A través de unos anuncios en el periódico me enteré de un negocio que ofrecían. Decidí acudir a las oficinas de una sociedad llamada Acai III, y Manuel Cid, entre otros, me explicó que adquirían pisos en subastas y luego los vendían a mucho mayor precio. Para fiarte, te daban una tarjeta con la dirección del Banco Guipuzcoano de Pamplona y te recomendaban hablar con el director (Echarri).
Y se puso en contacto con él.
No, antes lo hizo un familiar que invirtió también en lo mismo. Habló en persona con Echarri y le dijo que era una sociedad muy solvente, con muchos movimientos. Eso hizo que al final me convenciera de la seguridad del negocio.
¿Cuánto dinero invirtió?
Primero invertí un millón, porque no estaba muy seguro. Al comprobar que los intereses parecían seguros, que aparecían en los documentos, fue cuando invertí mucho más.
La sentencia, en la que se aprecia la responsabilidad del banco, ¿le ha dejado satisfecho?
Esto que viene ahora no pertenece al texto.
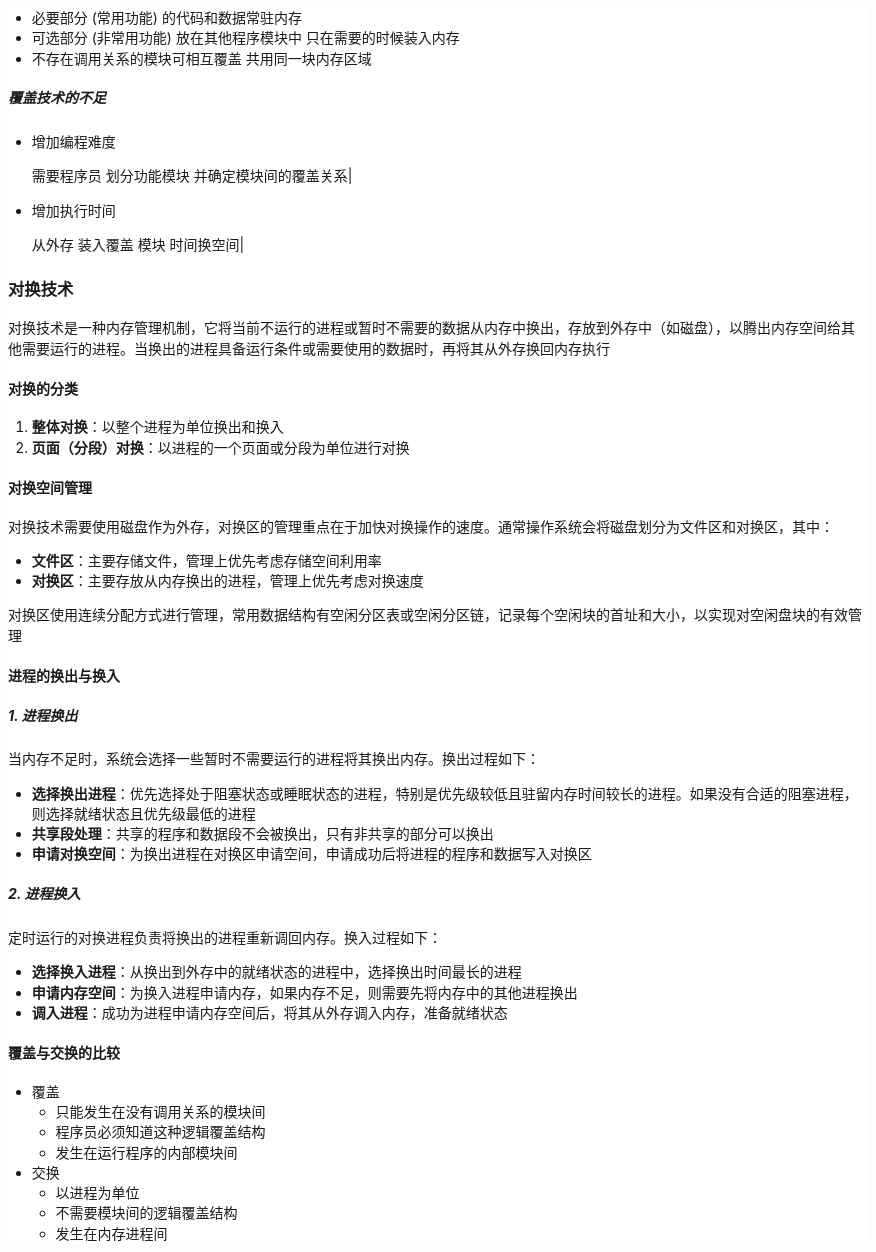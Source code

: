- 必要部分 (常用功能) 的代码和数据常驻内存
- 可选部分 (非常用功能) 放在其他程序模块中 只在需要的时候装入内存
- 不存在调用关系的模块可相互覆盖 共用同一块内存区域

##### 覆盖技术的不足

- 增加编程难度

   需要程序员 划分功能模块 并确定模块间的覆盖关系|

- 增加执行时间

    从外存 装入覆盖 模块 时间换空间|

### 对换技术

对换技术是一种内存管理机制，它将当前不运行的进程或暂时不需要的数据从内存中换出，存放到外存中（如磁盘），以腾出内存空间给其他需要运行的进程。当换出的进程具备运行条件或需要使用的数据时，再将其从外存换回内存执行

#### 对换的分类

1. **整体对换**：以整个进程为单位换出和换入
2. **页面（分段）对换**：以进程的一个页面或分段为单位进行对换

#### 对换空间管理

对换技术需要使用磁盘作为外存，对换区的管理重点在于加快对换操作的速度。通常操作系统会将磁盘划分为文件区和对换区，其中：

- **文件区**：主要存储文件，管理上优先考虑存储空间利用率
- **对换区**：主要存放从内存换出的进程，管理上优先考虑对换速度

对换区使用连续分配方式进行管理，常用数据结构有空闲分区表或空闲分区链，记录每个空闲块的首址和大小，以实现对空闲盘块的有效管理

#### 进程的换出与换入

##### 1. 进程换出

当内存不足时，系统会选择一些暂时不需要运行的进程将其换出内存。换出过程如下：

- **选择换出进程**：优先选择处于阻塞状态或睡眠状态的进程，特别是优先级较低且驻留内存时间较长的进程。如果没有合适的阻塞进程，则选择就绪状态且优先级最低的进程
- **共享段处理**：共享的程序和数据段不会被换出，只有非共享的部分可以换出
- **申请对换空间**：为换出进程在对换区申请空间，申请成功后将进程的程序和数据写入对换区

##### 2. 进程换入

定时运行的对换进程负责将换出的进程重新调回内存。换入过程如下：

- **选择换入进程**：从换出到外存中的就绪状态的进程中，选择换出时间最长的进程
- **申请内存空间**：为换入进程申请内存，如果内存不足，则需要先将内存中的其他进程换出
- **调入进程**：成功为进程申请内存空间后，将其从外存调入内存，准备就绪状态

#### 覆盖与交换的比较

- 覆盖
  - 只能发生在没有调用关系的模块间
  - 程序员必须知道这种逻辑覆盖结构
  - 发生在运行程序的内部模块间
- 交换
  - 以进程为单位
  - 不需要模块间的逻辑覆盖结构
  - 发生在内存进程间
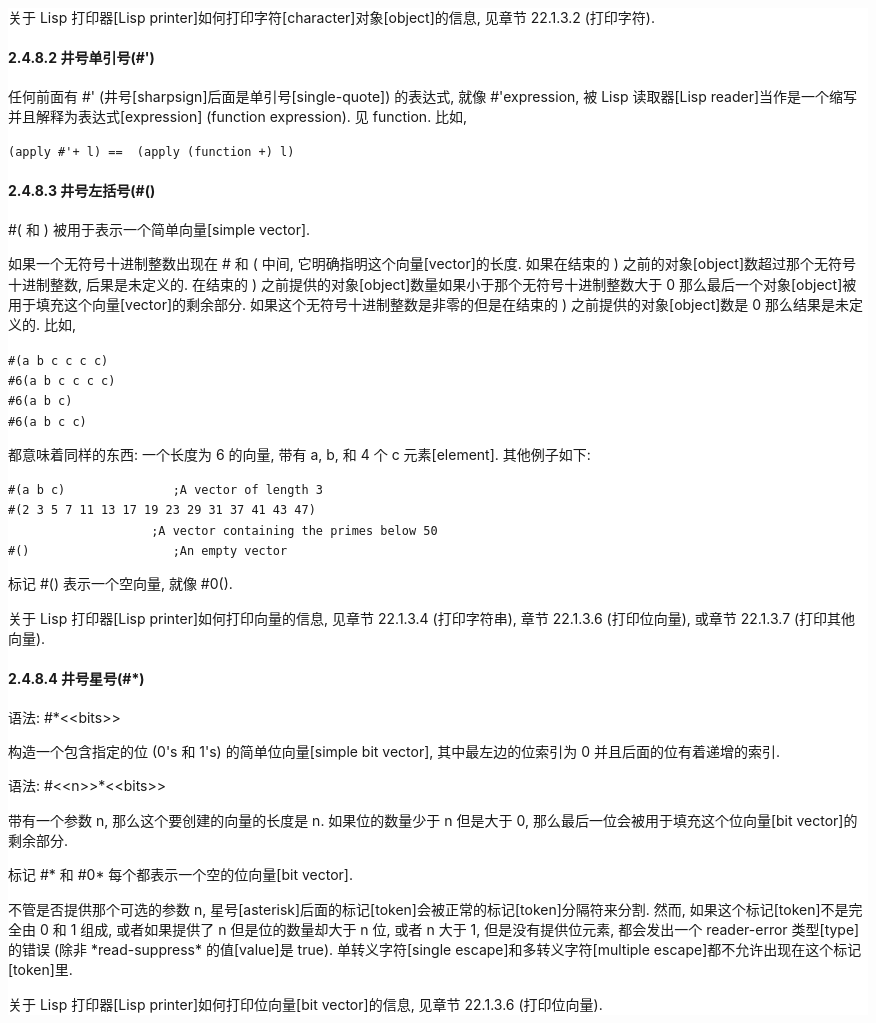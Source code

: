 关于 Lisp 打印器[Lisp printer]如何打印字符[character]对象[object]的信息, 见章节 22.1.3.2 (打印字符). 

#### 2.4.8.2 <span id = "SharpsignSingleQuote">井号单引号(#')</span>

任何前面有 #' (井号[sharpsign]后面是单引号[single-quote]) 的表达式, 就像 #'expression, 被 Lisp 读取器[Lisp reader]当作是一个缩写并且解释为表达式[expression] (function expression). 见 function. 比如,

```LISP
(apply #'+ l) ==  (apply (function +) l)
```

#### 2.4.8.3 <span id = "SharpsignLeftParenthesis">井号左括号(#()</span>

#( 和 ) 被用于表示一个简单向量[simple vector].

如果一个无符号十进制整数出现在 # 和 ( 中间, 它明确指明这个向量[vector]的长度. 如果在结束的 ) 之前的对象[object]数超过那个无符号十进制整数, 后果是未定义的. 在结束的 ) 之前提供的对象[object]数量如果小于那个无符号十进制整数大于 0 那么最后一个对象[object]被用于填充这个向量[vector]的剩余部分. 如果这个无符号十进制整数是非零的但是在结束的 ) 之前提供的对象[object]数是 0 那么结果是未定义的. 比如,

```LISP
#(a b c c c c)
#6(a b c c c c)
#6(a b c)
#6(a b c c)
```

都意味着同样的东西: 一个长度为 6 的向量, 带有 a, b, 和 4 个 c 元素[element]. 其他例子如下:

```LISP
#(a b c)               ;A vector of length 3
#(2 3 5 7 11 13 17 19 23 29 31 37 41 43 47)
                    ;A vector containing the primes below 50
#()                    ;An empty vector
```

标记 #() 表示一个空向量, 就像 #0().

关于 Lisp 打印器[Lisp printer]如何打印向量的信息, 见章节 22.1.3.4 (打印字符串), 章节 22.1.3.6 (打印位向量), 或章节 22.1.3.7 (打印其他向量). 

#### 2.4.8.4 <span id = "SharpsignAsterisk">井号星号(#*)</span>

语法: #*<\<bits>>

构造一个包含指定的位 (0's 和 1's) 的简单位向量[simple bit vector], 其中最左边的位索引为 0 并且后面的位有着递增的索引.

语法: #<\<n>>*<\<bits>>

带有一个参数 n, 那么这个要创建的向量的长度是 n. 如果位的数量少于 n 但是大于 0, 那么最后一位会被用于填充这个位向量[bit vector]的剩余部分.

标记 #* 和 #0* 每个都表示一个空的位向量[bit vector].

不管是否提供那个可选的参数 n, 星号[asterisk]后面的标记[token]会被正常的标记[token]分隔符来分割. 然而, 如果这个标记[token]不是完全由 0 和 1 组成, 或者如果提供了 n 但是位的数量却大于 n 位, 或者 n 大于 1, 但是没有提供位元素, 都会发出一个 reader-error 类型[type]的错误 (除非 \*read-suppress* 的值[value]是 true). 单转义字符[single escape]和多转义字符[multiple escape]都不允许出现在这个标记[token]里.

关于 Lisp 打印器[Lisp printer]如何打印位向量[bit vector]的信息, 见章节 22.1.3.6 (打印位向量).

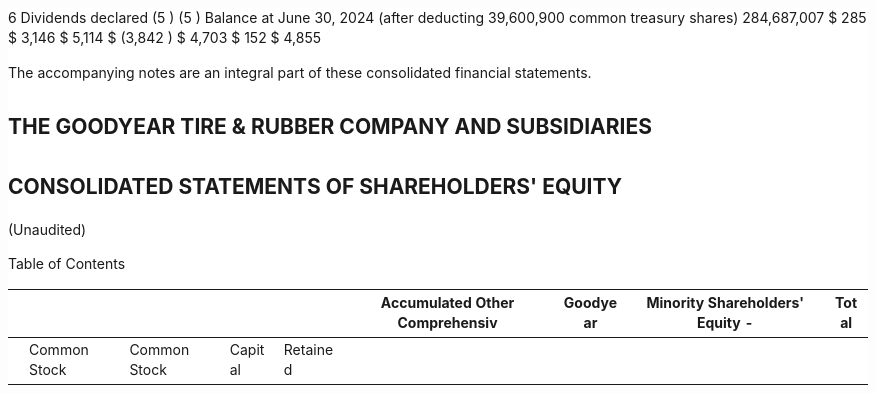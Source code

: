 <td></td>
<td>6</td>
</tr>
<tr>
<td>Dividends declared</td>
<td></td>
<td></td>
<td></td>
<td></td>
<td></td>
<td></td>
<td>(5 )</td>
<td>(5 )</td>
</tr>
<tr>
<td>Balance at June 30, 2024</td>
<td></td>
<td></td>
<td></td>
<td></td>
<td></td>
<td></td>
<td></td>
<td></td>
</tr>
<tr>
<td>(after deducting 39,600,900 common treasury shares)</td>
<td>284,687,007</td>
<td>$ 285</td>
<td>$ 3,146</td>
<td>$ 5,114</td>
<td>$ (3,842 )</td>
<td>$ 4,703</td>
<td>$ 152</td>
<td>$ 4,855</td>
</tr>
</tbody>
</table>
<p>The accompanying notes are an integral part of these consolidated financial statements.</p>
<h2>THE GOODYEAR TIRE &amp; RUBBER COMPANY AND SUBSIDIARIES</h2>
<h2>CONSOLIDATED STATEMENTS OF SHAREHOLDERS' EQUITY</h2>
<p>(Unaudited)</p>
<p>Table of Contents</p>
<table>
<thead>
<tr>
<th></th>
<th></th>
<th></th>
<th></th>
<th></th>
<th>Accumulated Other Comprehensiv</th>
<th>Goodyear</th>
<th>Minority Shareholders' Equity -</th>
<th>Total</th>
</tr>
</thead>
<tbody>
<tr>
<td></td>
<td>Common Stock</td>
<td>Common Stock</td>
<td>Capital</td>
<td>Retained</td>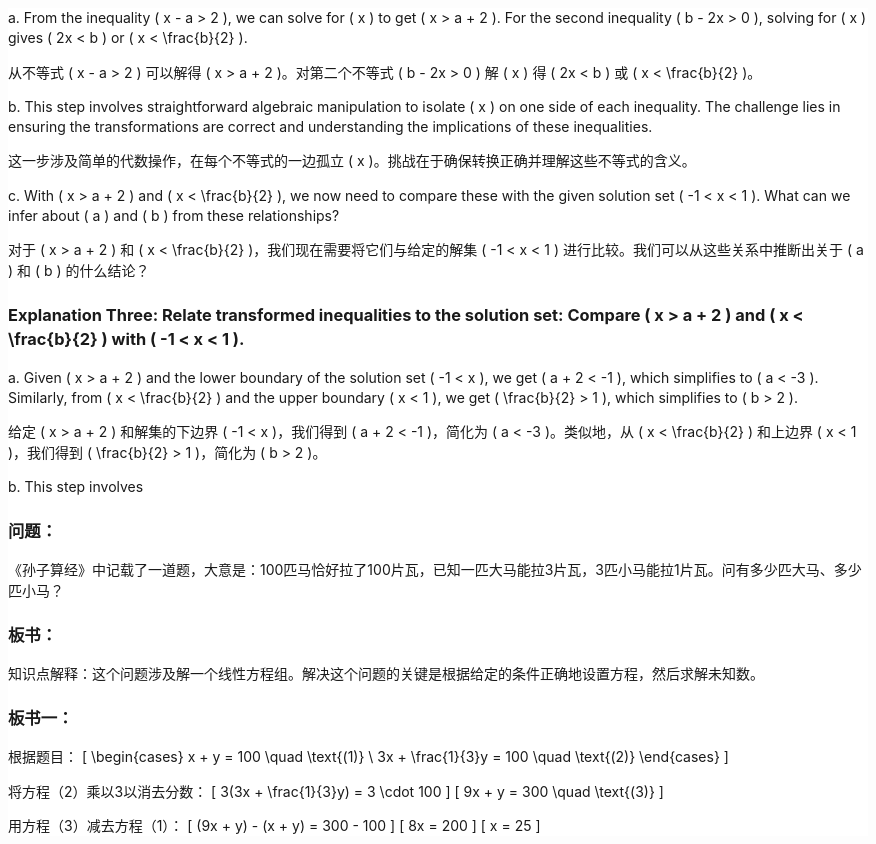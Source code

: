 a. From the inequality \( x - a > 2 \), we can solve for \( x \) to get \( x > a + 2 \). For the second inequality \( b - 2x > 0 \), solving for \( x \) gives \( 2x < b \) or \( x < \frac{b}{2} \).

从不等式 \( x - a > 2 \) 可以解得 \( x > a + 2 \)。对第二个不等式 \( b - 2x > 0 \) 解 \( x \) 得 \( 2x < b \) 或 \( x < \frac{b}{2} \)。

b. This step involves straightforward algebraic manipulation to isolate \( x \) on one side of each inequality. The challenge lies in ensuring the transformations are correct and understanding the implications of these inequalities.

这一步涉及简单的代数操作，在每个不等式的一边孤立 \( x \)。挑战在于确保转换正确并理解这些不等式的含义。

c. With \( x > a + 2 \) and \( x < \frac{b}{2} \), we now need to compare these with the given solution set \( -1 < x < 1 \). What can we infer about \( a \) and \( b \) from these relationships?

对于 \( x > a + 2 \) 和 \( x < \frac{b}{2} \)，我们现在需要将它们与给定的解集 \( -1 < x < 1 \) 进行比较。我们可以从这些关系中推断出关于 \( a \) 和 \( b \) 的什么结论？

### Explanation Three: Relate transformed inequalities to the solution set: Compare \( x > a + 2 \) and \( x < \frac{b}{2} \) with \( -1 < x < 1 \).

a. Given \( x > a + 2 \) and the lower boundary of the solution set \( -1 < x \), we get \( a + 2 < -1 \), which simplifies to \( a < -3 \). Similarly, from \( x < \frac{b}{2} \) and the upper boundary \( x < 1 \), we get \( \frac{b}{2} > 1 \), which simplifies to \( b > 2 \).

给定 \( x > a + 2 \) 和解集的下边界 \( -1 < x \)，我们得到 \( a + 2 < -1 \)，简化为 \( a < -3 \)。类似地，从 \( x < \frac{b}{2} \) 和上边界 \( x < 1 \)，我们得到 \( \frac{b}{2} > 1 \)，简化为 \( b > 2 \)。

b. This step involves
### 问题：
《孙子算经》中记载了一道题，大意是：100匹马恰好拉了100片瓦，已知一匹大马能拉3片瓦，3匹小马能拉1片瓦。问有多少匹大马、多少匹小马？
### 板书：
知识点解释：这个问题涉及解一个线性方程组。解决这个问题的关键是根据给定的条件正确地设置方程，然后求解未知数。

### 板书一：

根据题目：
\[
\begin{cases}
x + y = 100 \quad \text{(1)} \\
3x + \frac{1}{3}y = 100 \quad \text{(2)}
\end{cases}
\]

将方程（2）乘以3以消去分数：
\[
3(3x + \frac{1}{3}y) = 3 \cdot 100
\]
\[
9x + y = 300 \quad \text{(3)}
\]

用方程（3）减去方程（1）：
\[
(9x + y) - (x + y) = 300 - 100
\]
\[
8x = 200
\]
\[
x = 25
\]
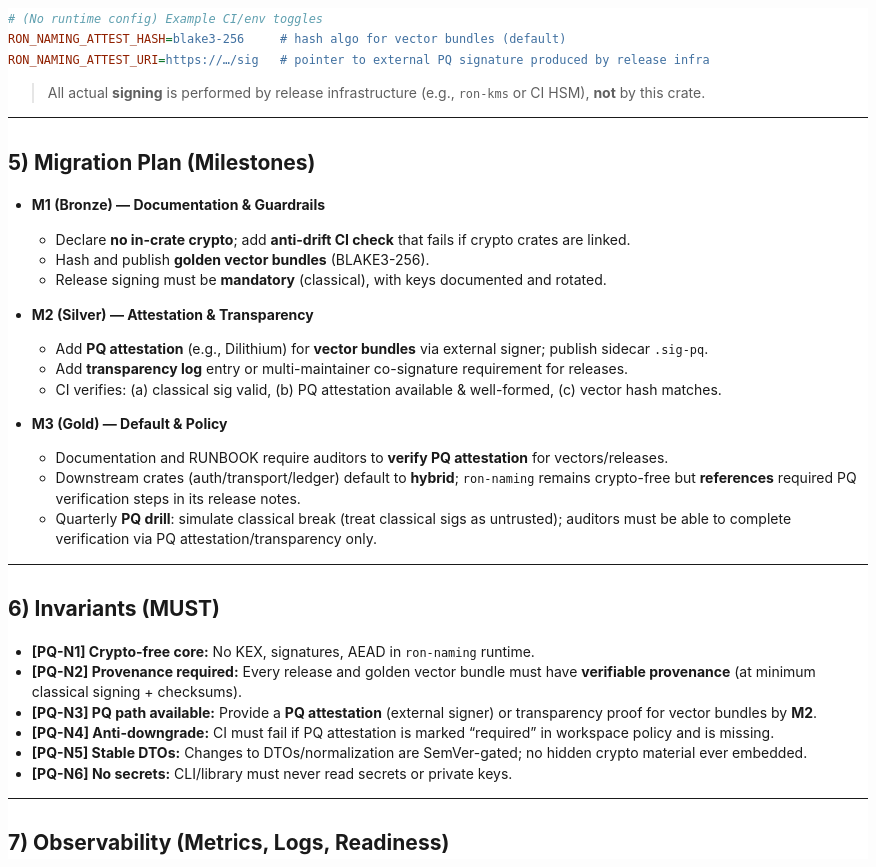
 ```ini
# (No runtime config) Example CI/env toggles
RON_NAMING_ATTEST_HASH=blake3-256     # hash algo for vector bundles (default)
RON_NAMING_ATTEST_URI=https://…/sig   # pointer to external PQ signature produced by release infra
```

> All actual **signing** is performed by release infrastructure (e.g., `ron-kms` or CI HSM), **not** by this crate.

---

## 5) Migration Plan (Milestones)

* **M1 (Bronze) — Documentation & Guardrails**

  * Declare **no in-crate crypto**; add **anti-drift CI check** that fails if crypto crates are linked.
  * Hash and publish **golden vector bundles** (BLAKE3-256).
  * Release signing must be **mandatory** (classical), with keys documented and rotated.

* **M2 (Silver) — Attestation & Transparency**

  * Add **PQ attestation** (e.g., Dilithium) for **vector bundles** via external signer; publish sidecar `.sig-pq`.
  * Add **transparency log** entry or multi-maintainer co-signature requirement for releases.
  * CI verifies: (a) classical sig valid, (b) PQ attestation available & well-formed, (c) vector hash matches.

* **M3 (Gold) — Default & Policy**

  * Documentation and RUNBOOK require auditors to **verify PQ attestation** for vectors/releases.
  * Downstream crates (auth/transport/ledger) default to **hybrid**; `ron-naming` remains crypto-free but **references** required PQ verification steps in its release notes.
  * Quarterly **PQ drill**: simulate classical break (treat classical sigs as untrusted); auditors must be able to complete verification via PQ attestation/transparency only.

---

## 6) Invariants (MUST)

* **[PQ-N1] Crypto-free core:** No KEX, signatures, AEAD in `ron-naming` runtime.
* **[PQ-N2] Provenance required:** Every release and golden vector bundle must have **verifiable provenance** (at minimum classical signing + checksums).
* **[PQ-N3] PQ path available:** Provide a **PQ attestation** (external signer) or transparency proof for vector bundles by **M2**.
* **[PQ-N4] Anti-downgrade:** CI must fail if PQ attestation is marked “required” in workspace policy and is missing.
* **[PQ-N5] Stable DTOs:** Changes to DTOs/normalization are SemVer-gated; no hidden crypto material ever embedded.
* **[PQ-N6] No secrets:** CLI/library must never read secrets or private keys.

---

## 7) Observability (Metrics, Logs, Readiness)
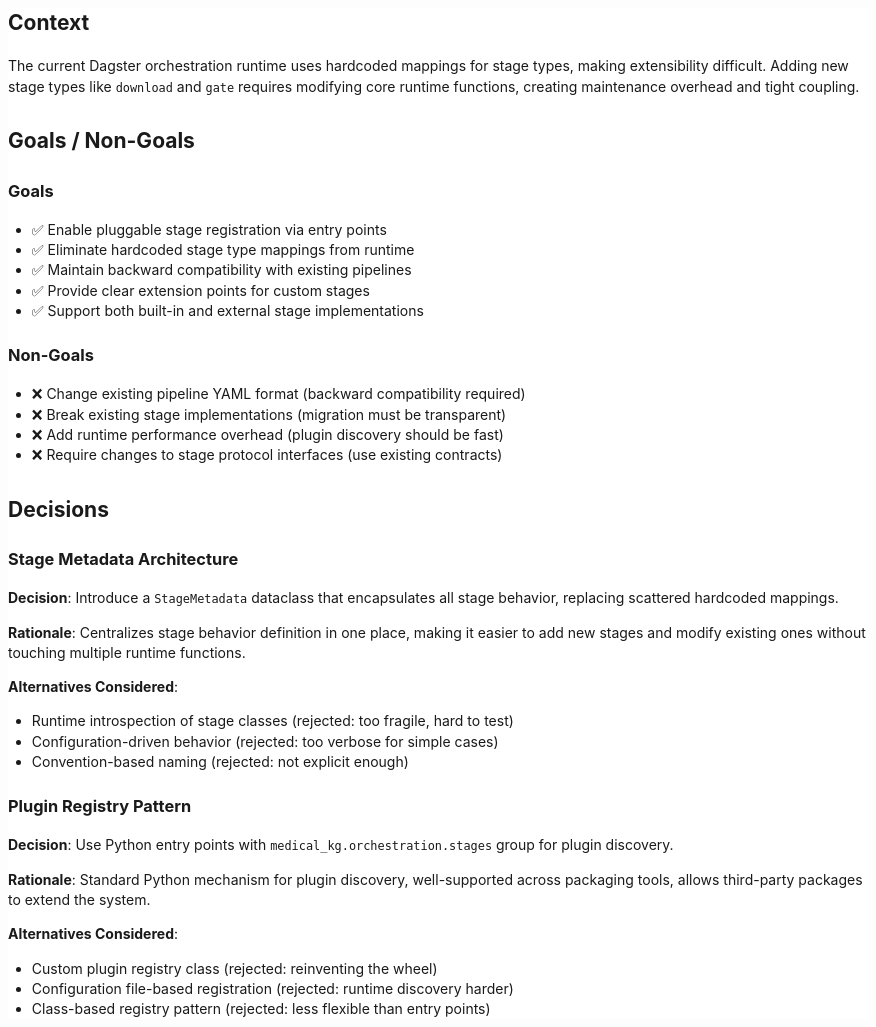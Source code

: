 ## Context

The current Dagster orchestration runtime uses hardcoded mappings for stage types, making extensibility difficult. Adding new stage types like `download` and `gate` requires modifying core runtime functions, creating maintenance overhead and tight coupling.

## Goals / Non-Goals

### Goals

- ✅ Enable pluggable stage registration via entry points
- ✅ Eliminate hardcoded stage type mappings from runtime
- ✅ Maintain backward compatibility with existing pipelines
- ✅ Provide clear extension points for custom stages
- ✅ Support both built-in and external stage implementations

### Non-Goals

- ❌ Change existing pipeline YAML format (backward compatibility required)
- ❌ Break existing stage implementations (migration must be transparent)
- ❌ Add runtime performance overhead (plugin discovery should be fast)
- ❌ Require changes to stage protocol interfaces (use existing contracts)

## Decisions

### Stage Metadata Architecture

**Decision**: Introduce a `StageMetadata` dataclass that encapsulates all stage behavior, replacing scattered hardcoded mappings.

**Rationale**: Centralizes stage behavior definition in one place, making it easier to add new stages and modify existing ones without touching multiple runtime functions.

**Alternatives Considered**:

- Runtime introspection of stage classes (rejected: too fragile, hard to test)
- Configuration-driven behavior (rejected: too verbose for simple cases)
- Convention-based naming (rejected: not explicit enough)

### Plugin Registry Pattern

**Decision**: Use Python entry points with `medical_kg.orchestration.stages` group for plugin discovery.

**Rationale**: Standard Python mechanism for plugin discovery, well-supported across packaging tools, allows third-party packages to extend the system.

**Alternatives Considered**:

- Custom plugin registry class (rejected: reinventing the wheel)
- Configuration file-based registration (rejected: runtime discovery harder)
- Class-based registry pattern (rejected: less flexible than entry points)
Sí, el banco era el último peldaño que te convencía para meterte en este negocio. Era el empujón definitivo que te invitaba a invertir.
¿Cuándo comprueba que no obtiene dividendos?
En poco más de seis meses el escándalo salió a la luz.
¿Qué intereses son los que le hicieron fiarse del negocio?
En el banco nos hacían un pagaré. Te decían que a través de él podíamos recuperar la cantidad invertida con intereses. Si habías invertido un millón, el pagaré te permitía obtener hasta dos millones y medio.
Todo lo que ha supuesto este proceso no habrá sido gratuito.
Aquí hemos conocido todo tipo de problemas. Cuando nos reuníamos todos los inversores con los asesores conocíamos todo tipo de historias personales. Llegó a fallecer algún afectado que presentaba problemas de corazón, he visto que un compañero de Usurbil sufría depresiones y perdía el trabajo. También a mi mujer le afectó durante el embarazo. Estas cosas dejan secuelas, aunque remontes psicológicamente. El no saber na-da, la impotencia, el desconocimiento de si se va a aclarar algo al final, es muy fuerte.
¿Confían en recuperar el dinero in-vertido aunque no se resarza con ello el daño causado?
Creo que es justo que se recupere el dinero y todo el daño que se ha hecho, que se recupere con los intereses. Creo que la Justicia ha sido justa, ha estado de nuestra parte y podemos confiar en ella, gracias al trabajo de nuestros asesores (ATE). >e.c.